Que resplandece y que sangra
como yo debía escribir un poco más adelante, en el libro Sabiduría.
No sé qué o quién me levantó de pronto, me arrojó fuera del lecho, sin que me diese tiempo a vestirme, y me prosternó, deshecho en lágrimas, en sollozos, a los pies del crucifijo y de la imagen supererogatoria, evocadora de la más extraña y, ante mis ojos, de la más sublime devoción de los tiempos modernos de la Iglesia católica.
Sólo a la hora del amanecer, quizá dos horas lo menos después de aquel verdadero pequeño (¿o grande?) milagro moral, pude levantarme; y trajinaba, según el reglamento, dedicado a mis tareas (hacer la cama, barrer la habitación…), cuando el guardián del día entró y me dirigió la frase tradicional:
—¿Todo va bien?
Yo le respondí al punto:
—Dígale al señor capellán que venga.
Éste entraba en mi celda algunos minutos después.

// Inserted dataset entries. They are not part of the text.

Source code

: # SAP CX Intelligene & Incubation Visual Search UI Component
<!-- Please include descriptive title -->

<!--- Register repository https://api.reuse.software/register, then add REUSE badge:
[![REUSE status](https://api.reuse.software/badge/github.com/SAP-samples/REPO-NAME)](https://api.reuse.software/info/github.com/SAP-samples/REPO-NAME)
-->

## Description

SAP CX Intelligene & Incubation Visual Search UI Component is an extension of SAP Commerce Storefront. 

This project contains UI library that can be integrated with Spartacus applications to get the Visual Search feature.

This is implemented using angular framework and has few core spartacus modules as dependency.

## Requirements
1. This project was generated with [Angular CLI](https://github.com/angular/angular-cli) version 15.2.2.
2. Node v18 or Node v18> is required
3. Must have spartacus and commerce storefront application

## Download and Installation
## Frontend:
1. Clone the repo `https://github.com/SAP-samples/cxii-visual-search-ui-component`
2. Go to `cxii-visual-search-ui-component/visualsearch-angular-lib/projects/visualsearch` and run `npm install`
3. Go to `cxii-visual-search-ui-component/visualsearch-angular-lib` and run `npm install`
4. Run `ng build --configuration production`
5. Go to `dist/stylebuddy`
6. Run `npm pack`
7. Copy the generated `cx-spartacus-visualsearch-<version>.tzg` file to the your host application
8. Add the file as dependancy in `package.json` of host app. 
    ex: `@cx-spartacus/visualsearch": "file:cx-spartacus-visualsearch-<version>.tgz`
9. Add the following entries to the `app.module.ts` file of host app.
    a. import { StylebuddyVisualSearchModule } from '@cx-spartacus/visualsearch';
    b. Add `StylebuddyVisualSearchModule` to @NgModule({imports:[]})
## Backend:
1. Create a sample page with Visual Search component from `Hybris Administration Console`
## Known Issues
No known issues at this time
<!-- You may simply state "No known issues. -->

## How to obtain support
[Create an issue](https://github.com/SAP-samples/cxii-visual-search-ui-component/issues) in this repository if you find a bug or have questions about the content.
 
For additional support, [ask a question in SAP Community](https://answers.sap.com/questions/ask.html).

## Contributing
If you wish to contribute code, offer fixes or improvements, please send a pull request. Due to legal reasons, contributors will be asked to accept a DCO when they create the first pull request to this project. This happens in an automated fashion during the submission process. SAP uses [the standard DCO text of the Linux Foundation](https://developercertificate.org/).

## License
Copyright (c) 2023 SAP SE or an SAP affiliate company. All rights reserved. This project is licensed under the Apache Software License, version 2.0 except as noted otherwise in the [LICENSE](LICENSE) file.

Yo le notifiqué mi «conversión».
Lo era de veras. Yo creía, veía, me parecía que sabía, estaba iluminado. Hubiera ido al martirio de buen grado, y tenía, evidentemente, un inmenso arrepentimiento, proporcionado evidentemente por la grandeza del Ofendido, aunque, sin duda, por lo que aprecia mi examen actual, muy exagerado.
Por otra parte, se es hiperbólico cuando se compara.
Y yo soy como la generalidad de los hombres.
El capellán, un hombre de experiencia carcelaria y de seguro acostumbrado a esta clase de conversiones verdaderas o falsas, si bien yo estaba convencido, persuadido de mi sinceridad, me tranquilizó, no obstante, después de haberme felicitado por la gracia recibida, y luego, comoquiera que yo, en mi ardor probablemente indiscreto e imprudente de neófito que el día anterior era víctima de toda incredulidad y de todo pecado, pidiese, implorase confesarme inmediatamente, ante el temor de morir impenitente, según yo mismo decía, él me replicó, sonriendo un poco:
—No tenga ningún temor. Usted ya no está impenitente, se lo aseguro. En cuanto a la absolución y aun a la simple bendición, tenga la bondad de esperar aún algunos días; Dios es paciente, y sabrá hacerle algún nuevo valimiento, él que espera su desquite, después del mal paso de hace tiempo, ¿no es verdad?… ¡Hasta muy pronto, hasta muy pronto; hasta hoy mismo!